BEGIN Given records

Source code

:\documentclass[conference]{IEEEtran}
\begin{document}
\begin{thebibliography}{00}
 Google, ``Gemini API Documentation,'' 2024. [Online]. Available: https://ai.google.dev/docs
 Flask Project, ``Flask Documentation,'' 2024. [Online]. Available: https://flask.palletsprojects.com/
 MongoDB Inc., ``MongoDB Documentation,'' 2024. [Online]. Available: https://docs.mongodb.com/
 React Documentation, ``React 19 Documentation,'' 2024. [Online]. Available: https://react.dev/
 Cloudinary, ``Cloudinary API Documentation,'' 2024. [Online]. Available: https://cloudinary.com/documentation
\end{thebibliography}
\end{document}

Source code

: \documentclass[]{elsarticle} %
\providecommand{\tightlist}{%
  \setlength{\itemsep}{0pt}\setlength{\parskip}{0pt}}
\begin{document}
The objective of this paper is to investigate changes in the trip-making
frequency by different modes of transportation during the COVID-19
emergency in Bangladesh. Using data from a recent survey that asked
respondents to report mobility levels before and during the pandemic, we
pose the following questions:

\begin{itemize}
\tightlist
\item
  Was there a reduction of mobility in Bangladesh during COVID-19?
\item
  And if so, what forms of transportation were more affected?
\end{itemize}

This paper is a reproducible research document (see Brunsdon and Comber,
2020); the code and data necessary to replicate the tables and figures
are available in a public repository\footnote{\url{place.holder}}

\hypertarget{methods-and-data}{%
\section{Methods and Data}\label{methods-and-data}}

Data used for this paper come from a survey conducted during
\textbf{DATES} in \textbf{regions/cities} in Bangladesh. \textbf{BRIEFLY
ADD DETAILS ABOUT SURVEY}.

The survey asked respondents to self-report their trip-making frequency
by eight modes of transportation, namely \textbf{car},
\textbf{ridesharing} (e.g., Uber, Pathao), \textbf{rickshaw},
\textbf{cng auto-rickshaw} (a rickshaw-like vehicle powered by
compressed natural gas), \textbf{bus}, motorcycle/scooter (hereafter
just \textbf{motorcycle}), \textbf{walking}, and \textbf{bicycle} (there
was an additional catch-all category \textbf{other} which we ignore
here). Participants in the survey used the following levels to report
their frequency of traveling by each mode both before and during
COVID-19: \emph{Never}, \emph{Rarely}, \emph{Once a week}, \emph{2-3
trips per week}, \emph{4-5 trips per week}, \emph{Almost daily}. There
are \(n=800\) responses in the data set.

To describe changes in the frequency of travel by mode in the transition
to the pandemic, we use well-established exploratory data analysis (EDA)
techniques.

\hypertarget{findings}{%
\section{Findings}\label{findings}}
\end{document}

END Given records

### Required action
Exactly the lines running from the top of the records to the line that contains "[Online]. Available: https://ai.google.dev/docs", inclusive, must be set down, and nothing more.

### Solution below
Source code

:\documentclass[conference]{IEEEtran}
\begin{document}
\begin{thebibliography}{00}
 Google, ``Gemini API Documentation,'' 2024. [Online]. Available: https://ai.google.dev/docs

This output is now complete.